## [Exercise instructions]
The lines from the beginning of the records below through the one holding "odd on $B$ (it" are to be copied exactly; leave the pictures out.

[Start of Attachment]

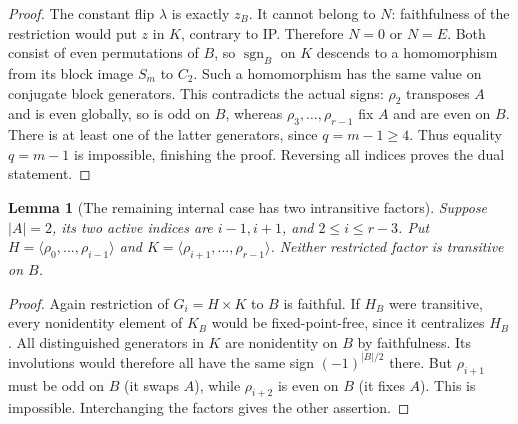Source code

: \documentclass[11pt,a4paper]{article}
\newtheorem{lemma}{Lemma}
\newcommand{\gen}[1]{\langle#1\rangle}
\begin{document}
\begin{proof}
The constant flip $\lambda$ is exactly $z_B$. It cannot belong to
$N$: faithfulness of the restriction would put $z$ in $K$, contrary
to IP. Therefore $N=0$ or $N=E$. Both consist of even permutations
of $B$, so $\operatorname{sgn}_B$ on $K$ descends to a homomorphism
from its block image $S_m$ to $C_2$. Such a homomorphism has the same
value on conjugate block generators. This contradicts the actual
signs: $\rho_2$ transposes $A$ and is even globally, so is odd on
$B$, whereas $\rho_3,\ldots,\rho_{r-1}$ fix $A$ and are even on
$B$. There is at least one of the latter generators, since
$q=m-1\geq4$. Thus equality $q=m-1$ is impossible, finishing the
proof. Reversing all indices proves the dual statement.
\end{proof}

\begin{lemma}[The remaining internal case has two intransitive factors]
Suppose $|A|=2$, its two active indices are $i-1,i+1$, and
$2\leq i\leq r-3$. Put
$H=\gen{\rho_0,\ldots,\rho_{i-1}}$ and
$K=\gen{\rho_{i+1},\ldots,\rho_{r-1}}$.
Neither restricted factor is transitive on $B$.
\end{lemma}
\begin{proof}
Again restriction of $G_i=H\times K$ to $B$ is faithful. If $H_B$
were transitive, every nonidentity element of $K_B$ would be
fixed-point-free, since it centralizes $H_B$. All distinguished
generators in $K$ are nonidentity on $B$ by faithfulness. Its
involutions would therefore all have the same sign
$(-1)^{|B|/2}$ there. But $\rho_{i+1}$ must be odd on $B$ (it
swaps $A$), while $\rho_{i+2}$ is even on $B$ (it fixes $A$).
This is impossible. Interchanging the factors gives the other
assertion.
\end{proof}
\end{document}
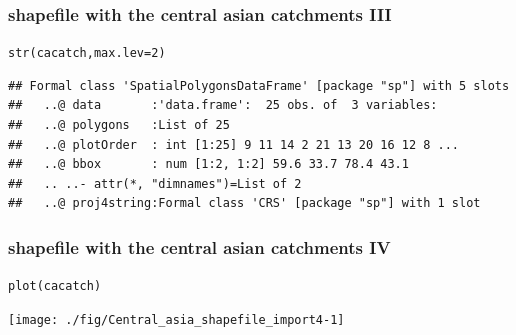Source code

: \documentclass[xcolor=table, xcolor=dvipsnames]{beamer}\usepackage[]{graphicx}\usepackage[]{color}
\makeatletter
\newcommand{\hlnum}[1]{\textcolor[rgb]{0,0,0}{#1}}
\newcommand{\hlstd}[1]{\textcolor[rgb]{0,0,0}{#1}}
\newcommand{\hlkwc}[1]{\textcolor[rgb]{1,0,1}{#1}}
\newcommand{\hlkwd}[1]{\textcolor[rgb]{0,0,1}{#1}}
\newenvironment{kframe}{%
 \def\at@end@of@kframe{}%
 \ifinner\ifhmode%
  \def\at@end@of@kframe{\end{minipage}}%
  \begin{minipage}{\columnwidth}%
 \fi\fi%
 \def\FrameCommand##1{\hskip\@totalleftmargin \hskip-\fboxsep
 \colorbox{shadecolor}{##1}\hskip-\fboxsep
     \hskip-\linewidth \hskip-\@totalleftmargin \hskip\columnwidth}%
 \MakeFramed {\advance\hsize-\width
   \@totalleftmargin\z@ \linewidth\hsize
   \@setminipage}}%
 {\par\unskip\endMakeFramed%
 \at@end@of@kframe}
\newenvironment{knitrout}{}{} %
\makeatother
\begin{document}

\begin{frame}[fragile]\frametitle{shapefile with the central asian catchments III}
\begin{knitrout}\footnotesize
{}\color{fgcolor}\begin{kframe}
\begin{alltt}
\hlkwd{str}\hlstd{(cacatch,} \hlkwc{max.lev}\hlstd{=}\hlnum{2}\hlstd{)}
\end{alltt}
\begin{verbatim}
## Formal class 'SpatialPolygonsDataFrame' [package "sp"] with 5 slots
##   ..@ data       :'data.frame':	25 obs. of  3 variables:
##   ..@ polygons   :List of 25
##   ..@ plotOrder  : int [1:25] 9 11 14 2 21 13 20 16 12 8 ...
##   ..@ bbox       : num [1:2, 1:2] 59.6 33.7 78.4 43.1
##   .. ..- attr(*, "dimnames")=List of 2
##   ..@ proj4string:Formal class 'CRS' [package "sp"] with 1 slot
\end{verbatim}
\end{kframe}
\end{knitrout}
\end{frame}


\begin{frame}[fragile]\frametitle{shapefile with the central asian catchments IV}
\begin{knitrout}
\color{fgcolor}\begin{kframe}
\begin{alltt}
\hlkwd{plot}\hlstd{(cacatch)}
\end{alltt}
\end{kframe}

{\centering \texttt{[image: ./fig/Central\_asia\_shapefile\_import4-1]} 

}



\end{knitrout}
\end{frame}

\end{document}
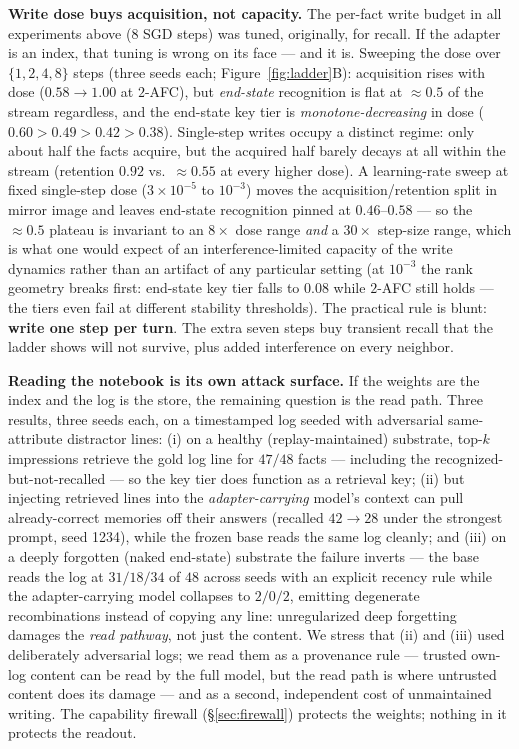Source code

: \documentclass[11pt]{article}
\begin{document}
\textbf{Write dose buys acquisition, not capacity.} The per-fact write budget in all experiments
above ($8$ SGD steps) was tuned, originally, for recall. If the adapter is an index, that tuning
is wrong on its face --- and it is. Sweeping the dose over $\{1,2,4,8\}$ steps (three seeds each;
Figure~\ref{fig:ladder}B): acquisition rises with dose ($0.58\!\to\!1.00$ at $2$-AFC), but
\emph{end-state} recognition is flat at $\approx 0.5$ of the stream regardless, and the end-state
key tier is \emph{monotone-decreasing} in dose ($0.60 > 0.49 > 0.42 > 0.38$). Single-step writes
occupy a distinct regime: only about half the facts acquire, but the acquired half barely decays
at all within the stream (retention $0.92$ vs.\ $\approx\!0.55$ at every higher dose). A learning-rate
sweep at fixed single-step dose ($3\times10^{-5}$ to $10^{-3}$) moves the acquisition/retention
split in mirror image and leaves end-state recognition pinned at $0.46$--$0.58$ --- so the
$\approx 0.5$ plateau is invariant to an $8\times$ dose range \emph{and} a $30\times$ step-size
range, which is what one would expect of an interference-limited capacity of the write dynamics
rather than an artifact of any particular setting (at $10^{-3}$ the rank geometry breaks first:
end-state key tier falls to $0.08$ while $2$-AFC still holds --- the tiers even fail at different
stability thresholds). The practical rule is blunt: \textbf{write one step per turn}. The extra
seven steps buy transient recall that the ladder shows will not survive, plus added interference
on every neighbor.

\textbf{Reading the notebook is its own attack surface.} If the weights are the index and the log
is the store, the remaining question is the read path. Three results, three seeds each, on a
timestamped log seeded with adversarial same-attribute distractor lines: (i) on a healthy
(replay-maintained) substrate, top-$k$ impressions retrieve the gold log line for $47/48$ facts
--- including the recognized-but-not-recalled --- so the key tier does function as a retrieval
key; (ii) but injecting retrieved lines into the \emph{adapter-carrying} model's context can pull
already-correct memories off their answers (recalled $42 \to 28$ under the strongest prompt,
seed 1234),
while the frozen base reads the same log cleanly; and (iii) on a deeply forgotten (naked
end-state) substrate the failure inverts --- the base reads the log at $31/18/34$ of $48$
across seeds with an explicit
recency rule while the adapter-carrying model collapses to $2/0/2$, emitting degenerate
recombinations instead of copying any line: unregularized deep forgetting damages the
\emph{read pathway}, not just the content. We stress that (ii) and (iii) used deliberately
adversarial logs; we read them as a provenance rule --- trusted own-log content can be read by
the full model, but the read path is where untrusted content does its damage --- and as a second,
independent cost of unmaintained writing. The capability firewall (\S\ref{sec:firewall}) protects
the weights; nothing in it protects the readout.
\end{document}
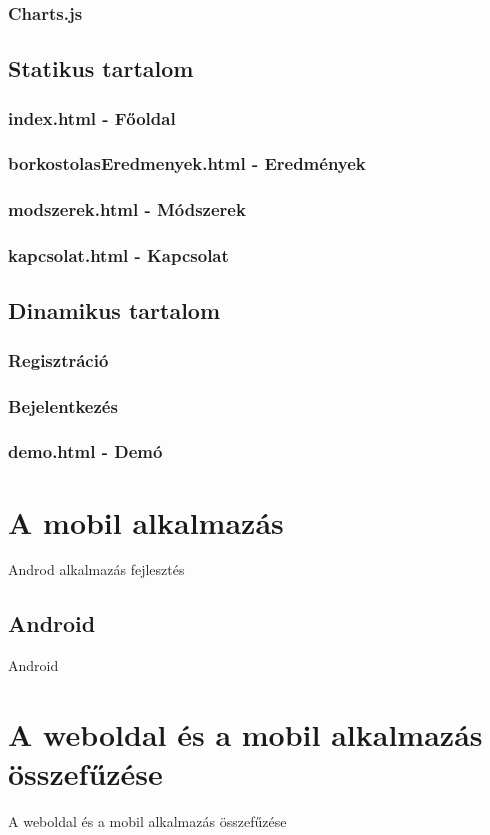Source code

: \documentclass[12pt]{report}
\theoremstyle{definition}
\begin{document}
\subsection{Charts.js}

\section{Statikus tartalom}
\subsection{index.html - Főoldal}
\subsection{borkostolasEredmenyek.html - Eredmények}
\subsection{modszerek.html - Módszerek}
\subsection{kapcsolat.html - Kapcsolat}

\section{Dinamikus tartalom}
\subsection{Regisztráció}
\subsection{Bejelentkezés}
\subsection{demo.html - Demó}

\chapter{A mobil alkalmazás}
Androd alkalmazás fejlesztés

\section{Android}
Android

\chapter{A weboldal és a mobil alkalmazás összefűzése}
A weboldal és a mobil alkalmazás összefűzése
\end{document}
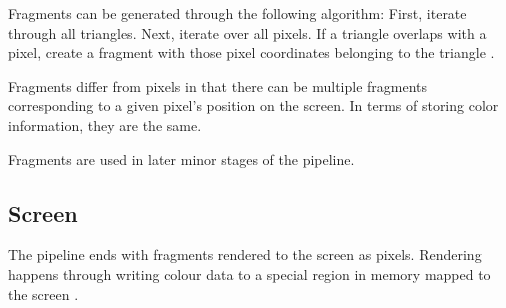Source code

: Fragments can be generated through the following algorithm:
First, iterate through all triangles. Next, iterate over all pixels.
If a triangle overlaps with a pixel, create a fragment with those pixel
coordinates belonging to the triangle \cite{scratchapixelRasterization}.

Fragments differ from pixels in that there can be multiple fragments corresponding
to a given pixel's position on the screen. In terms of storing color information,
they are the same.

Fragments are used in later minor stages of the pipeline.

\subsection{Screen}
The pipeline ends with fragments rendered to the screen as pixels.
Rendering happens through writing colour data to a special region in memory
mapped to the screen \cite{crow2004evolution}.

[End of Attachment]

## [Result of the task]
Source code

: \documentclass[11pt,a4paper]{article}
\newtheorem{lemma}{Lemma}
\newcommand{\gen}[1]{\langle#1\rangle}
\begin{document}
\begin{proof}
The constant flip $\lambda$ is exactly $z_B$. It cannot belong to
$N$: faithfulness of the restriction would put $z$ in $K$, contrary
to IP. Therefore $N=0$ or $N=E$. Both consist of even permutations
of $B$, so $\operatorname{sgn}_B$ on $K$ descends to a homomorphism
from its block image $S_m$ to $C_2$. Such a homomorphism has the same
value on conjugate block generators. This contradicts the actual
signs: $\rho_2$ transposes $A$ and is even globally, so is odd on
$B$, whereas $\rho_3,\ldots,\rho_{r-1}$ fix $A$ and are even on
$B$. There is at least one of the latter generators, since
$q=m-1\geq4$. Thus equality $q=m-1$ is impossible, finishing the
proof. Reversing all indices proves the dual statement.
\end{proof}

\begin{lemma}[The remaining internal case has two intransitive factors]
Suppose $|A|=2$, its two active indices are $i-1,i+1$, and
$2\leq i\leq r-3$. Put
$H=\gen{\rho_0,\ldots,\rho_{i-1}}$ and
$K=\gen{\rho_{i+1},\ldots,\rho_{r-1}}$.
Neither restricted factor is transitive on $B$.
\end{lemma}
\begin{proof}
Again restriction of $G_i=H\times K$ to $B$ is faithful. If $H_B$
were transitive, every nonidentity element of $K_B$ would be
fixed-point-free, since it centralizes $H_B$. All distinguished
generators in $K$ are nonidentity on $B$ by faithfulness. Its
involutions would therefore all have the same sign
$(-1)^{|B|/2}$ there. But $\rho_{i+1}$ must be odd on $B$ (it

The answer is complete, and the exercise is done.